Task prompt
Take the material below and output exactly the run of lines from the one containing "[n_3] \otimes \dots \otimes [n_d]$$" down to the one containing "Note that the", with both included.

++++++++++++++++++++

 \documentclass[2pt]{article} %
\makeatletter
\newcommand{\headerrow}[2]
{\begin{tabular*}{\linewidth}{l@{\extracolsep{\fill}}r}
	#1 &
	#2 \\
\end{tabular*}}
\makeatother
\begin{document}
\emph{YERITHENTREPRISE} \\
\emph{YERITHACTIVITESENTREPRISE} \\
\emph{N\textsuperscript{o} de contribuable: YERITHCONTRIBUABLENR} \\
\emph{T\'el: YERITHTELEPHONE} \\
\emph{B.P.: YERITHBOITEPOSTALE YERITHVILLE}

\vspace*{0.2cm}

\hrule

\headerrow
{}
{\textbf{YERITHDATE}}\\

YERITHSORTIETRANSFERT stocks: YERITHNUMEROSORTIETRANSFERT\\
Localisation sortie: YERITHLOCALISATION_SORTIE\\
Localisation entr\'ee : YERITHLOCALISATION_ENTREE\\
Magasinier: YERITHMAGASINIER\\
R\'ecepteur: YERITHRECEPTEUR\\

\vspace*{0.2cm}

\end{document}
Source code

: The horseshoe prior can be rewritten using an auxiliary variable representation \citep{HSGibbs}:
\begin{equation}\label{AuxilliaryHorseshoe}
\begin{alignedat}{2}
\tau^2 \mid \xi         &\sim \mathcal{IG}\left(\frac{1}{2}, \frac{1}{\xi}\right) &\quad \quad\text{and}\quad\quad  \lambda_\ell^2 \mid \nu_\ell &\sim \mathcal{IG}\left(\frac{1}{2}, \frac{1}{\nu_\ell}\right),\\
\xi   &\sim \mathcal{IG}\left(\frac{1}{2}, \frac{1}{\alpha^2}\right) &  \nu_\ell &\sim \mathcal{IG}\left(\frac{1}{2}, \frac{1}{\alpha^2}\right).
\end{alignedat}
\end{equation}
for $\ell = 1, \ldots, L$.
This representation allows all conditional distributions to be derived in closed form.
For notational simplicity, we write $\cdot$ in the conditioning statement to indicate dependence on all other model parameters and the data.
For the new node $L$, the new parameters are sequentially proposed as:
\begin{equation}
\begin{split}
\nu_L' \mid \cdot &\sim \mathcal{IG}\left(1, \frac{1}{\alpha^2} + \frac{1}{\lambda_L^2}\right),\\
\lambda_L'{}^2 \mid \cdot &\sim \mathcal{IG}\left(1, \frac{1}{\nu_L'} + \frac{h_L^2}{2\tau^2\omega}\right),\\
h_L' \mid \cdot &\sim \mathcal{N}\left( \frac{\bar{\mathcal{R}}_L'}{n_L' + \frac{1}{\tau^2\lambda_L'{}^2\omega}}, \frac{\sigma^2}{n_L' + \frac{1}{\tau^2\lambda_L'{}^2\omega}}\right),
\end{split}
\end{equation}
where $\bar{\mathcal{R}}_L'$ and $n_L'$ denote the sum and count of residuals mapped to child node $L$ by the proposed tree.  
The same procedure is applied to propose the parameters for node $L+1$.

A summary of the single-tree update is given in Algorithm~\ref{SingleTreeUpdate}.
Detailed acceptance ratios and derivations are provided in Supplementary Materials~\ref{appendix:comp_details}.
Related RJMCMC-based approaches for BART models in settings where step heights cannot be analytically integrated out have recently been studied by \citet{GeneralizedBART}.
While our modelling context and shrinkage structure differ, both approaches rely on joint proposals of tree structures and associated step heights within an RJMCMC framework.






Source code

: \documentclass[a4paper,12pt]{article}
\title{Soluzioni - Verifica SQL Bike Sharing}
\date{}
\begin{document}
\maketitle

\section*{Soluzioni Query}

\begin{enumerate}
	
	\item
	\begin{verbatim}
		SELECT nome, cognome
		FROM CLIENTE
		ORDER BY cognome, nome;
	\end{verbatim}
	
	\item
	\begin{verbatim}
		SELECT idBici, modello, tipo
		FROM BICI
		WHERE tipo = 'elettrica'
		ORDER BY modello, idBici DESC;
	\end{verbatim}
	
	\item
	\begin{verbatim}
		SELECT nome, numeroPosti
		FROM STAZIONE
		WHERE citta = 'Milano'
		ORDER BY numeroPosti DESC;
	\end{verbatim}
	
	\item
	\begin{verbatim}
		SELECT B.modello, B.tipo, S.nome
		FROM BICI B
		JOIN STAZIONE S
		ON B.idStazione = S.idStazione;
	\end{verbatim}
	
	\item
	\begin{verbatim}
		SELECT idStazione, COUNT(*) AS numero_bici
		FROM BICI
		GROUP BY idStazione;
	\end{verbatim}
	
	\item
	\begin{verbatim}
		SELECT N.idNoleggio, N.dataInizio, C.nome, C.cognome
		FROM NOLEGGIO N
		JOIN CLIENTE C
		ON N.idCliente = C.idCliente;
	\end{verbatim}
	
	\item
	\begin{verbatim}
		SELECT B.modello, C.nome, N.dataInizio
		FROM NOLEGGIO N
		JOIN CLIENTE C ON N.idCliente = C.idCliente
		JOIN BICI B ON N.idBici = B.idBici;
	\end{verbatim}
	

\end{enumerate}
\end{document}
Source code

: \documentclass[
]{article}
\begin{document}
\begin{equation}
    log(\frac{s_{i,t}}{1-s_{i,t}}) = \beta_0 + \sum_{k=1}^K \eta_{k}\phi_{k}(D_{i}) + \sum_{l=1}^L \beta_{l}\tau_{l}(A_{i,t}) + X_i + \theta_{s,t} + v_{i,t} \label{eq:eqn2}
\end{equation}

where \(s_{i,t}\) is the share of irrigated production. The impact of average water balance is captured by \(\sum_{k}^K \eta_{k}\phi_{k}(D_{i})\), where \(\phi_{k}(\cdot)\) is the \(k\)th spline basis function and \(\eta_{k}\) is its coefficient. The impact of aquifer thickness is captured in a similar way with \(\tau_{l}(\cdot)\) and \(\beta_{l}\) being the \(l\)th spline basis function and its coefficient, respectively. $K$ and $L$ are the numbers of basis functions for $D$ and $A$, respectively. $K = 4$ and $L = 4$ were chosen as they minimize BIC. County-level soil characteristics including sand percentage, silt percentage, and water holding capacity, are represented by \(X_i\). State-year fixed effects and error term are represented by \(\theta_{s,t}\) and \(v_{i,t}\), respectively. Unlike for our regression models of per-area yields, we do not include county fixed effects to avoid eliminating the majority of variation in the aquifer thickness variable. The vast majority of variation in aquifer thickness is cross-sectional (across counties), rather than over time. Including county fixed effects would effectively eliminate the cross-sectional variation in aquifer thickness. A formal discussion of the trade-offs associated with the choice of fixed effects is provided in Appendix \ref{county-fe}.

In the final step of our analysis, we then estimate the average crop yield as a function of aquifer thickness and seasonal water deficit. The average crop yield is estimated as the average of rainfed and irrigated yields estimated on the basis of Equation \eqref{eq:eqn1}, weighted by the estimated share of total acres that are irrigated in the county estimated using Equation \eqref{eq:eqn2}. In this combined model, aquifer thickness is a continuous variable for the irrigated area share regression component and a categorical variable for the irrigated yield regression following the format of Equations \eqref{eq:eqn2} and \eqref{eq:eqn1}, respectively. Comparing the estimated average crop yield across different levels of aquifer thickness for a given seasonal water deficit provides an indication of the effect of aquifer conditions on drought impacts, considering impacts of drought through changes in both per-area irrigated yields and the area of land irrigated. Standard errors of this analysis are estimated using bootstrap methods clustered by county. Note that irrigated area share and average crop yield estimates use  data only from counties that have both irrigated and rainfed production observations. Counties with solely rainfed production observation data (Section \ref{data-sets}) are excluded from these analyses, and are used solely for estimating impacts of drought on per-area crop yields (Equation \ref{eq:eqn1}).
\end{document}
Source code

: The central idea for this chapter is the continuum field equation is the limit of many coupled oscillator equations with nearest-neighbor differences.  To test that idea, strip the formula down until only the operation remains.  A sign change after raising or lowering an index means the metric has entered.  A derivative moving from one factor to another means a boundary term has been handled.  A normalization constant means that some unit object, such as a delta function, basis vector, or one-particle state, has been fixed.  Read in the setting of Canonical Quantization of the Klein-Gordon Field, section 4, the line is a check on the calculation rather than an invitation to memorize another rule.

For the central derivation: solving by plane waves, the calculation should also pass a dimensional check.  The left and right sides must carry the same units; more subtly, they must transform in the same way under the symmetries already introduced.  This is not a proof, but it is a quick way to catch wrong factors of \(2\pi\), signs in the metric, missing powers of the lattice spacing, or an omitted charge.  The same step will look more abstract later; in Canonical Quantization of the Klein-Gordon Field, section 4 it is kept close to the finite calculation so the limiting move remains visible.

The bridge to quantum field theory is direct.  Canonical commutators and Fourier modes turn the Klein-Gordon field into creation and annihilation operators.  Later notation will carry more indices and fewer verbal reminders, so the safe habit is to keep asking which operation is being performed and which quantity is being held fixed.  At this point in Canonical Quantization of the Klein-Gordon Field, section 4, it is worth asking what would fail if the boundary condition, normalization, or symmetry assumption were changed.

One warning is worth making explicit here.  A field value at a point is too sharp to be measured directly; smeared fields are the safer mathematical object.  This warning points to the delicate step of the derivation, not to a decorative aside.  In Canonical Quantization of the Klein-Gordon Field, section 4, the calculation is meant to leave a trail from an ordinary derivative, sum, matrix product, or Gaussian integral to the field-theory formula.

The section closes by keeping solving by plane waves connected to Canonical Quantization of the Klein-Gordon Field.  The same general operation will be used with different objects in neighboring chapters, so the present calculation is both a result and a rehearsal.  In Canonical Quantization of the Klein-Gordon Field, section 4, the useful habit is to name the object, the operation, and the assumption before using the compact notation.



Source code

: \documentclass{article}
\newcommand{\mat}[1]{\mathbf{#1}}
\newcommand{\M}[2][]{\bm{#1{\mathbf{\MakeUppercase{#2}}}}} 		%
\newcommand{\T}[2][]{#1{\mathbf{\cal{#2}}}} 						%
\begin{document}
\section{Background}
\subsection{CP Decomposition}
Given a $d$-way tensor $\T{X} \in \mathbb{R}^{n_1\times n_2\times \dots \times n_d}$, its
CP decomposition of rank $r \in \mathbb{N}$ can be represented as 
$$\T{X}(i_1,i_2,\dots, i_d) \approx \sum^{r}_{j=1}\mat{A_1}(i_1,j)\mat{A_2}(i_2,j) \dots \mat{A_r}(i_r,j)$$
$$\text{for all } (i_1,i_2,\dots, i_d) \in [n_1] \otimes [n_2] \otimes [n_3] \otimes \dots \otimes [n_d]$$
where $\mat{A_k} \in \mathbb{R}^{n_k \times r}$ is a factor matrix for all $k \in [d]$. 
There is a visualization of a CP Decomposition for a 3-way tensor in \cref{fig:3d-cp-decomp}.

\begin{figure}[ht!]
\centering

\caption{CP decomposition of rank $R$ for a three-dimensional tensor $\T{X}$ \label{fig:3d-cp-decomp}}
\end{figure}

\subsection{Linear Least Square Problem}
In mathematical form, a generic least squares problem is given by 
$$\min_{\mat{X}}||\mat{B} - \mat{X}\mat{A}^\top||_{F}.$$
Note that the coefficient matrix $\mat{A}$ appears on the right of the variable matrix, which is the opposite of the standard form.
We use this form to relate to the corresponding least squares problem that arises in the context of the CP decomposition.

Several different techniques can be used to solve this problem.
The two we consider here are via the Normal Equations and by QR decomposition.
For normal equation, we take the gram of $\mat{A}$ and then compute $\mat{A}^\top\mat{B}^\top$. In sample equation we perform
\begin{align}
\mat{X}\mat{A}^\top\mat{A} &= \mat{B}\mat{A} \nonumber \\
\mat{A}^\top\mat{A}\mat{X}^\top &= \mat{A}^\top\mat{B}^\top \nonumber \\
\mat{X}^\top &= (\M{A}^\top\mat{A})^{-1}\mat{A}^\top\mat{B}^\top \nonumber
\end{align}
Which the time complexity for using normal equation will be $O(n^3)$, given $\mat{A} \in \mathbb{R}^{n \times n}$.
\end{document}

++++++++++++++++++++

Written answer
$$\text{for all } (i_1,i_2,\dots, i_d) \in [n_1] \otimes [n_2] \otimes [n_3] \otimes \dots \otimes [n_d]$$
where $\mat{A_k} \in \mathbb{R}^{n_k \times r}$ is a factor matrix for all $k \in [d]$. 
There is a visualization of a CP Decomposition for a 3-way tensor in \cref{fig:3d-cp-decomp}.

\begin{figure}[ht!]
\centering

\caption{CP decomposition of rank $R$ for a three-dimensional tensor $\T{X}$ \label{fig:3d-cp-decomp}}
\end{figure}

\subsection{Linear Least Square Problem}
In mathematical form, a generic least squares problem is given by 
$$\min_{\mat{X}}||\mat{B} - \mat{X}\mat{A}^\top||_{F}.$$
Note that the coefficient matrix $\mat{A}$ appears on the right of the variable matrix, which is the opposite of the standard form.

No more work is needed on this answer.